It's a skill.
I want to agree with Mr. Tomlin. If the U.S. stumbles, the world stumbles, and it is a concern right now. I think the U.S. deficit, the U.S. debt, the financing of that debt, has to cause us all concern. Looking into next year and putting on an economist's hat, I think the U.S. economy is going to be near or in recession. I think the Canadian economy is going to be very close as well. So this has to be a concern.
I think it's not necessarily an issue of how we then diversify trade away from this--and Mr. Tomlin's correct. When I was in Sichuan in China a couple of years ago, I was hosted by the head of the China Automobile Industry Association, which has important offices and manufacturing in Sichuan province. He asked me if I knew that the biggest selling foreign car in western China is a Canadian car. I said I didn't know that. In fact, if you look at our trade stats, according to the statistics we don't export cars to China. But the biggest selling car in Sichuan is made in Brampton, the Chrysler 300-series. We export that to the United States and then it's reshipped into China through the United States. There are a lot of products like that, and we don't really have a good sense of where we do business around the world because our trade stats don't track that.
The services issues are extremely important as well. When we talk about services, I don't know any product that's shipped--talking about direct services exports--that isn't shipped on the basis of good service, good knowledge. I mean, if you talk about the difference between a knowledge economy and a manufacturing economy, manufacturing won't exist if manufacturing doesn't become a services economy and a knowledge economy as well. Some of these distinctions from a business point of view aren't really relevant, the way business goes on.
Keep in mind that 60% of all of our trade is intra-corporate trade, or linked into supply chains. Now, this is General Motors shipping to General Motors, and IBM shipping to IBM, through the supply chain. That degree of integration means that we're connected into a North American economy, whether we like it or not.
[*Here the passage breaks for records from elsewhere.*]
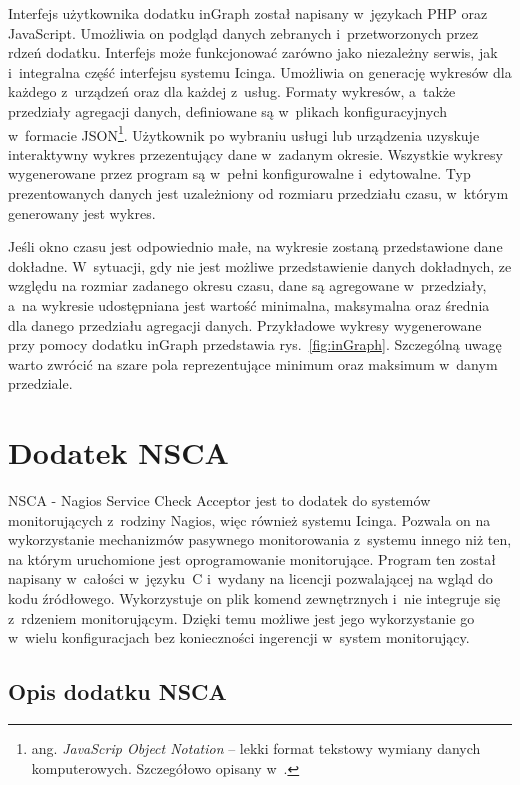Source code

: Interfejs użytkownika dodatku inGraph został napisany w~językach PHP
oraz JavaScript. Umożliwia on podgląd danych zebranych
i~przetworzonych przez rdzeń dodatku. Interfejs może funkcjonować
zarówno jako niezależny serwis, jak i~integralna część interfejsu
systemu Icinga. Umożliwia on generację wykresów dla każdego z~urządzeń
oraz dla każdej z~usług. Formaty wykresów, a~także przedziały
agregacji danych, definiowane są w~plikach konfiguracyjnych w~formacie
JSON\footnote{ang. {\em JavaScrip Object Notation} -- lekki format
  tekstowy wymiany danych komputerowych. Szczegółowo opisany
  w~\cite{www:JSON}.}. Użytkownik po wybraniu usługi lub urządzenia
uzyskuje interaktywny wykres przezentujący dane w~zadanym
okresie. Wszystkie wykresy wygenerowane przez program są w~pełni
konfigurowalne i~edytowalne. Typ prezentowanych danych jest
uzależniony od rozmiaru przedziału czasu, w~którym generowany jest
wykres.

Jeśli okno czasu jest odpowiednio małe, na wykresie zostaną
przedstawione dane dokładne. W~sytuacji, gdy nie jest możliwe
przedstawienie danych dokładnych, ze względu na rozmiar zadanego
okresu czasu, dane są agregowane w~przedziały, a~na wykresie
udostępniana jest wartość minimalna, maksymalna oraz średnia dla
danego przedziału agregacji danych. Przykładowe wykresy wygenerowane
przy pomocy dodatku inGraph przedstawia
rys.~\ref{fig:inGraph}. Szczególną uwagę warto zwrócić na szare pola
reprezentujące minimum oraz maksimum w~danym przedziale.


\section[Dodatek NSCA][Dodatek NSCA]{Dodatek NSCA}
\label{sec:NSCA}

NSCA - Nagios Service Check Acceptor jest to dodatek do systemów
monitorujących z~rodziny Nagios, więc również systemu Icinga. Pozwala
on na wykorzystanie mechanizmów pasywnego monitorowania z~systemu
innego niż ten, na którym uruchomione jest oprogramowanie
monitorujące. Program ten został napisany w~całości w~języku~C
i~wydany na licencji pozwalającej na wgląd do kodu
źródłowego. Wykorzystuje on plik komend zewnętrznych i~nie integruje
się z~rdzeniem monitorującym. Dzięki temu możliwe jest jego
wykorzystanie go w~wielu konfiguracjach bez konieczności ingerencji
w~system monitorujący.

\subsection[Opis dodatku NSCA][Opis dodatku NSCA]{Opis dodatku NSCA}

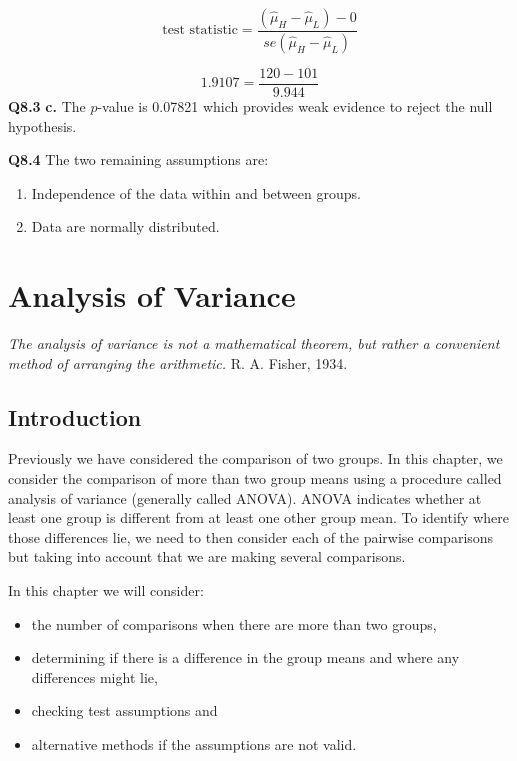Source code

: \documentclass[
  oneside]{krantz}
\providecommand{\tightlist}{%
  \setlength{\itemsep}{0pt}\setlength{\parskip}{0pt}}
\begin{document}
\[\textrm{test statistic} = \frac{(\hat \mu_H - \hat \mu_L) - 0}{se(\hat \mu_H - \hat \mu_L)}\]

\[ 1.9107 =\frac{120 - 101}{9.944} \]
\textbf{Q8.3} \textbf{c.} The \(p\)-value is 0.07821 which provides weak evidence to reject the null hypothesis.

\textbf{Q8.4} The two remaining assumptions are:

\begin{enumerate}
\def\labelenumi{\arabic{enumi}.}
\item
  Independence of the data within and between groups.
\item
  Data are normally distributed.
\end{enumerate}

\hypertarget{anova}{%
\chapter{Analysis of Variance}\label{anova}}

\emph{The analysis of variance is not a mathematical theorem, but rather a convenient method of arranging the arithmetic.} R. A. Fisher, 1934.

\hypertarget{INTanova}{%
\section{Introduction}\label{INTanova}}

Previously we have considered the comparison of two groups. In this chapter, we consider the comparison of more than two group means using a procedure called analysis of variance (generally called ANOVA). ANOVA indicates whether at least one group is different from at least one other group mean. To identify where those differences lie, we need to then consider each of the pairwise comparisons but taking into account that we are making several comparisons.

In this chapter we will consider:

\begin{itemize}
\tightlist
\item
  the number of comparisons when there are more than two groups,
\item
  determining if there is a difference in the group means and where any differences might lie,
\item
  checking test assumptions and
\item
  alternative methods if the assumptions are not valid.
\end{itemize}
\end{document}
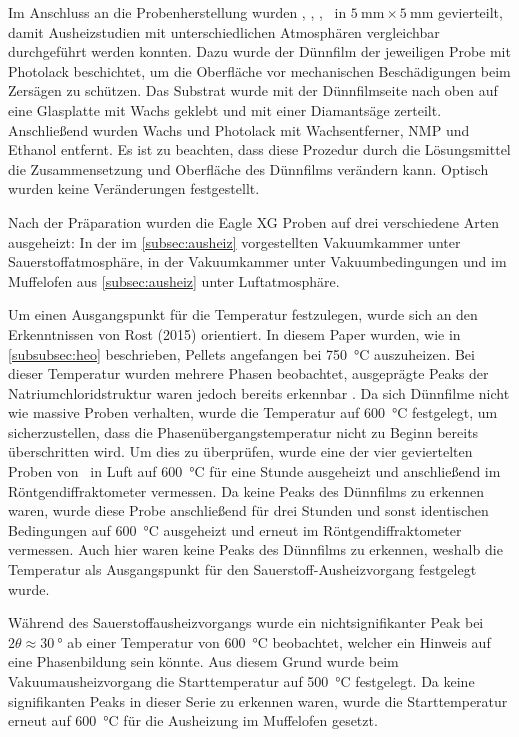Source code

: Im Anschluss an die Probenherstellung wurden \samplethree, \sampleone, \sampletwo, \samplefour\ in
$\qty{5}{\milli\meter}\times \qty{5}{\milli\meter}$ gevierteilt, damit Ausheizstudien mit unterschiedlichen Atmosphären
vergleichbar durchgeführt werden konnten.
Dazu wurde der Dünnfilm der jeweiligen Probe mit Photolack beschichtet, um die Oberfläche vor
mechanischen Beschädigungen beim Zersägen zu schützen.
Das Substrat wurde mit der Dünnfilmseite nach oben auf eine Glasplatte mit Wachs geklebt und mit einer
Diamantsäge zerteilt.
Anschließend wurden Wachs und Photolack mit Wachsentferner, NMP und Ethanol entfernt.
Es ist zu beachten, dass diese Prozedur durch die Lösungsmittel die Zusammensetzung und Oberfläche des Dünnfilms
verändern kann.
Optisch wurden keine Veränderungen festgestellt.

Nach der Präparation wurden die Eagle XG Proben auf drei verschiedene Arten ausgeheizt:
In der im \cref{subsec:ausheiz} vorgestellten Vakuumkammer unter Sauerstoffatmosphäre, in der Vakuumkammer unter
Vakuumbedingungen und im Muffelofen aus \cref{subsec:ausheiz} unter Luftatmosphäre.

Um einen Ausgangspunkt für die Temperatur festzulegen, wurde sich an den Erkenntnissen von Rost (2015) orientiert.
In diesem Paper wurden, wie in \cref{subsubsec:heo} beschrieben, Pellets angefangen bei \qty{750}{\degreeCelsius}
auszuheizen.
Bei dieser Temperatur wurden mehrere Phasen beobachtet, ausgeprägte Peaks der Natriumchloridstruktur waren jedoch
bereits erkennbar \autocite{Rost2015}.
Da sich Dünnfilme nicht wie massive Proben verhalten, wurde die Temperatur auf \qty{600}{\degreeCelsius} festgelegt,
um sicherzustellen, dass die Phasenübergangstemperatur nicht zu Beginn bereits überschritten wird.
Um dies zu überprüfen, wurde eine der vier geviertelten Proben von \sampletwo\ in Luft auf \qty{600}{\degreeCelsius}
für eine Stunde ausgeheizt und anschließend im Röntgendiffraktometer vermessen.
Da keine Peaks des Dünnfilms zu erkennen waren, wurde diese Probe anschließend für drei Stunden und sonst identischen
Bedingungen auf \qty{600}{\degreeCelsius} ausgeheizt und erneut im Röntgendiffraktometer vermessen.
Auch hier waren keine Peaks des Dünnfilms zu erkennen, weshalb die Temperatur als Ausgangspunkt für den
Sauerstoff-Ausheizvorgang festgelegt wurde.

Während des Sauerstoffausheizvorgangs wurde ein nichtsignifikanter Peak bei ${2\theta}{\approx}\qty{30}{\degree}$
ab einer Temperatur von \qty{600}{\degreeCelsius} beobachtet, welcher ein Hinweis auf eine Phasenbildung sein könnte.
Aus diesem Grund wurde beim Vakuumausheizvorgang die Starttemperatur auf \qty{500}{\degreeCelsius} festgelegt.
Da keine signifikanten Peaks in dieser Serie zu erkennen waren, wurde die Starttemperatur erneut
auf \qty{600}{\degreeCelsius} für die Ausheizung im Muffelofen gesetzt.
The number of individual companies that are actually doing business around the world is relatively small, and as Mike says, these are usually small to mid-sized companies. They're the Canadian companies that are growing and expanding very rapidly, and those are the companies that we really have to pay attention to.
If I had a choice between negotiating a free trade agreement with China and all of the delays and all of the uncertainties in that, or talking about how EDC can extend its export financing and business financing credits in China, I know which one I would choose if I were a business. It wouldn't be to enter into prolonged ten-year negotiations that are not likely to go anywhere. It would be to make sure we have the types of financing facilities, the types of business service facilities, that will enable my success in China or in any other market around the world.
I think that's where we need to talk about trade policy and focus on the negotiating part, but we really do need to take a strong look at what government agencies, crown corporations, and government departments do in order to build international business activity around the world.